# [Problem to work on]
Among the entries below, count the lines containing the string "this". Only the count is needed.

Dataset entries
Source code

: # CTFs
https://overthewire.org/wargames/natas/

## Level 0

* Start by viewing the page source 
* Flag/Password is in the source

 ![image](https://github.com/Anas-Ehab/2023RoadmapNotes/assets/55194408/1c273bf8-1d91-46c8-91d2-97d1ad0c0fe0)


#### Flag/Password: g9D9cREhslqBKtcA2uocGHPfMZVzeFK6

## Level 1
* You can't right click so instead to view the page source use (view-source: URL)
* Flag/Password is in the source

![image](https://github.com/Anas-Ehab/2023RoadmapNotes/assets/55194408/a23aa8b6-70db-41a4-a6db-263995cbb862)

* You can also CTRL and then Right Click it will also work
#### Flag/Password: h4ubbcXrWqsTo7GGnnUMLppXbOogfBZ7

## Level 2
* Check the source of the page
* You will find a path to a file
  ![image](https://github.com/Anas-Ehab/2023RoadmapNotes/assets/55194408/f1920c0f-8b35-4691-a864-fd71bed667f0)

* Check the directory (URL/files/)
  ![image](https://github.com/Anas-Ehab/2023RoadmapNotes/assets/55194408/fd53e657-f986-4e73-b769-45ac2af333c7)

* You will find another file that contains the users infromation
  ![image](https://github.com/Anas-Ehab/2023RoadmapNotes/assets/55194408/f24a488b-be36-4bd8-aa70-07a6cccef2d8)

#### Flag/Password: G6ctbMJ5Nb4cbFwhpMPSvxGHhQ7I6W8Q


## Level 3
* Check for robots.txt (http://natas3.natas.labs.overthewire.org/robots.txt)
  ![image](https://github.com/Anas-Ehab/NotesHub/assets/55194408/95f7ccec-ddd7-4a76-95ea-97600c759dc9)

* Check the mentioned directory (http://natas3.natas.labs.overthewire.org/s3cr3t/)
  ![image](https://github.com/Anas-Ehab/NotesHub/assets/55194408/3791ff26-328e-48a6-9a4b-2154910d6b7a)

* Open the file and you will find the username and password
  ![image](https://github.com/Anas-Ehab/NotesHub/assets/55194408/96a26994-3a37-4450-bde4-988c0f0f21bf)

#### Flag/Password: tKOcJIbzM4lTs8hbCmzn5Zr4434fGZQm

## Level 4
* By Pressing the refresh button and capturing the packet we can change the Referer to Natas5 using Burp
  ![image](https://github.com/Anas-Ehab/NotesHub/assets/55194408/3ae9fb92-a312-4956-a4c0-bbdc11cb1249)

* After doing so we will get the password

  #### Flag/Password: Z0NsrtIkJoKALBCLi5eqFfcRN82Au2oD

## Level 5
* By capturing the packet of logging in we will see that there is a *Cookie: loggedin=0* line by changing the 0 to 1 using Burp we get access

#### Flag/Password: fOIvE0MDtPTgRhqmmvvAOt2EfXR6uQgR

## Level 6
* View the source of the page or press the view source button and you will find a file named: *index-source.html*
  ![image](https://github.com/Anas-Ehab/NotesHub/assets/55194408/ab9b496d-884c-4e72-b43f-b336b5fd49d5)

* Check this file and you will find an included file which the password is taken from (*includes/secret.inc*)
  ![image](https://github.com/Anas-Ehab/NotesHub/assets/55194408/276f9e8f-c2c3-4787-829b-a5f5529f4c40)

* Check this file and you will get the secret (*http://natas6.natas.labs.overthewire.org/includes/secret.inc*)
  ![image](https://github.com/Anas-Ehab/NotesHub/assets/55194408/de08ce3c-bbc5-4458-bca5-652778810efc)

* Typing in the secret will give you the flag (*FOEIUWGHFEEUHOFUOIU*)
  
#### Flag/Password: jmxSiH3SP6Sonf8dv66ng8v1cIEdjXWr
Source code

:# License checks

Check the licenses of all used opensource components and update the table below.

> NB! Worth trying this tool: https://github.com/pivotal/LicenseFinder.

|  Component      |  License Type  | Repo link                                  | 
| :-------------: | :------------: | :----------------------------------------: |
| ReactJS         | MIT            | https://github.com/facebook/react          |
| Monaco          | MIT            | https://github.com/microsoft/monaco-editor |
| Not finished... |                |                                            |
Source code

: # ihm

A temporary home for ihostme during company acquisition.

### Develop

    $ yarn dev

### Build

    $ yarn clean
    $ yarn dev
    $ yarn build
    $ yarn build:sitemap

# [Problem solution]
3